Любил ли Андерсен реальных, живых детей — вопрос спорный; писал ли он, думая в глубине души, что пишет именно для них, — это тоже, скорей, сомнительно. Можно утверждать, что не только сказку о тени, ставшей двойником, или о Гадком Утенке, этом символе поэта, но, быть может, и никакую другую из его сказок до конца дети не поймут. Зато несомненно, что Андерсен продолжал бы писать такие же посредственные книги, какие писал в молодости, если бы тридцати лет от роду не понял, что ему надо учиться у детей: учиться их языку, их восприятию сказки, учиться поэзии не сознаваемой, но творимой ими, и беспрепятственному преодолению действительности, вполне доступному только им. Он учится у них не для того, чтобы приспособить к их пониманию свою поэзию, свое искусство, а для того, чтобы вырвать у них тайну их собственной поэзии, единственно требуемой творческим его духом, но неосуществимой без их участия. Он вслушивается в их слова, не чересчур подчиненные рассудочной последовательности; он старается понять законы или, вернее, беззаконность их воображения; он восхищается столь естественной для них легкостью скачка их царства необходимости в другое, безграничное, беззаботное царство вымысла. В прелестной сказке «Уличный фонарь», где небесный свет, занесенный в фонарь звездой, не может проявиться вовне за отсутствием сальной свечи, он выразил муку творческого человека, не находящего пути к осуществлению своего творчества. Сам он этот путь нашел: фонарной свечкой для него послужили дети и детство.

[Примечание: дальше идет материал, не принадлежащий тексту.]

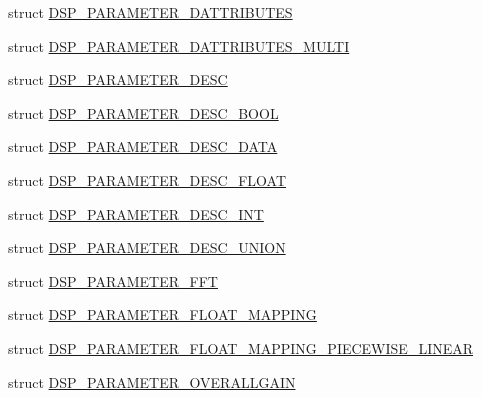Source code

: \begin{DoxyCompactItemize}
\item 
struct \hyperlink{struct_f_m_o_d_1_1_d_s_p___p_a_r_a_m_e_t_e_r__3_d_a_t_t_r_i_b_u_t_e_s}{D\+S\+P\+\_\+\+P\+A\+R\+A\+M\+E\+T\+E\+R\+\_\+D\+A\+T\+T\+R\+I\+B\+U\+T\+ES}
\item 
struct \hyperlink{struct_f_m_o_d_1_1_d_s_p___p_a_r_a_m_e_t_e_r__3_d_a_t_t_r_i_b_u_t_e_s___m_u_l_t_i}{D\+S\+P\+\_\+\+P\+A\+R\+A\+M\+E\+T\+E\+R\+\_\+D\+A\+T\+T\+R\+I\+B\+U\+T\+E\+S\+\_\+\+M\+U\+L\+TI}
\item 
struct \hyperlink{struct_f_m_o_d_1_1_d_s_p___p_a_r_a_m_e_t_e_r___d_e_s_c}{D\+S\+P\+\_\+\+P\+A\+R\+A\+M\+E\+T\+E\+R\+\_\+\+D\+E\+SC}
\item 
struct \hyperlink{struct_f_m_o_d_1_1_d_s_p___p_a_r_a_m_e_t_e_r___d_e_s_c___b_o_o_l}{D\+S\+P\+\_\+\+P\+A\+R\+A\+M\+E\+T\+E\+R\+\_\+\+D\+E\+S\+C\+\_\+\+B\+O\+OL}
\item 
struct \hyperlink{struct_f_m_o_d_1_1_d_s_p___p_a_r_a_m_e_t_e_r___d_e_s_c___d_a_t_a}{D\+S\+P\+\_\+\+P\+A\+R\+A\+M\+E\+T\+E\+R\+\_\+\+D\+E\+S\+C\+\_\+\+D\+A\+TA}
\item 
struct \hyperlink{struct_f_m_o_d_1_1_d_s_p___p_a_r_a_m_e_t_e_r___d_e_s_c___f_l_o_a_t}{D\+S\+P\+\_\+\+P\+A\+R\+A\+M\+E\+T\+E\+R\+\_\+\+D\+E\+S\+C\+\_\+\+F\+L\+O\+AT}
\item 
struct \hyperlink{struct_f_m_o_d_1_1_d_s_p___p_a_r_a_m_e_t_e_r___d_e_s_c___i_n_t}{D\+S\+P\+\_\+\+P\+A\+R\+A\+M\+E\+T\+E\+R\+\_\+\+D\+E\+S\+C\+\_\+\+I\+NT}
\item 
struct \hyperlink{struct_f_m_o_d_1_1_d_s_p___p_a_r_a_m_e_t_e_r___d_e_s_c___u_n_i_o_n}{D\+S\+P\+\_\+\+P\+A\+R\+A\+M\+E\+T\+E\+R\+\_\+\+D\+E\+S\+C\+\_\+\+U\+N\+I\+ON}
\item 
struct \hyperlink{struct_f_m_o_d_1_1_d_s_p___p_a_r_a_m_e_t_e_r___f_f_t}{D\+S\+P\+\_\+\+P\+A\+R\+A\+M\+E\+T\+E\+R\+\_\+\+F\+FT}
\item 
struct \hyperlink{struct_f_m_o_d_1_1_d_s_p___p_a_r_a_m_e_t_e_r___f_l_o_a_t___m_a_p_p_i_n_g}{D\+S\+P\+\_\+\+P\+A\+R\+A\+M\+E\+T\+E\+R\+\_\+\+F\+L\+O\+A\+T\+\_\+\+M\+A\+P\+P\+I\+NG}
\item 
struct \hyperlink{struct_f_m_o_d_1_1_d_s_p___p_a_r_a_m_e_t_e_r___f_l_o_a_t___m_a_p_p_i_n_g___p_i_e_c_e_w_i_s_e___l_i_n_e_a_r}{D\+S\+P\+\_\+\+P\+A\+R\+A\+M\+E\+T\+E\+R\+\_\+\+F\+L\+O\+A\+T\+\_\+\+M\+A\+P\+P\+I\+N\+G\+\_\+\+P\+I\+E\+C\+E\+W\+I\+S\+E\+\_\+\+L\+I\+N\+E\+AR}
\item 
struct \hyperlink{struct_f_m_o_d_1_1_d_s_p___p_a_r_a_m_e_t_e_r___o_v_e_r_a_l_l_g_a_i_n}{D\+S\+P\+\_\+\+P\+A\+R\+A\+M\+E\+T\+E\+R\+\_\+\+O\+V\+E\+R\+A\+L\+L\+G\+A\+IN}

\end{DoxyCompactItemize}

Всю жизнь Андерсен промечтал над тем, как враждует жизнь с мечтою, как действительность и вымысел делят между собою мир. Ученик детей младенцем не стал; он стал поэтом. Тонкая трещинка никогда не закрылась для него между бессмертным миром поэзии и человеческим миром жизней и смертей. Об этой трещинке только и говорят все самые глубокие его сказки; все, чему он научился, все его искусство – только нежная и плотная ткань, скрывающая ее от собственного его зрения. То поэзия, даже искупив себя страданием, не может стать жизнью, как в «Русалке»; то, как в «Гадком Утенке», она сама не знает о себе; то превращается в корыстную выдумку о голом короле или в свою противоположность, самодовольную ложь двойника, выросшего из тени. Андерсен никогда не идилличен и очень редко предается беспечной радости повествования. Его сказки подернуты едва заметной дымкой печали, мудрости, иронии; во всех присутствует поэт, поэт, уже познавший себя, как Гадкий Утенок в конце сказки, но которому тем мучительней в этом мире – как его Русалочке – каждый шаг.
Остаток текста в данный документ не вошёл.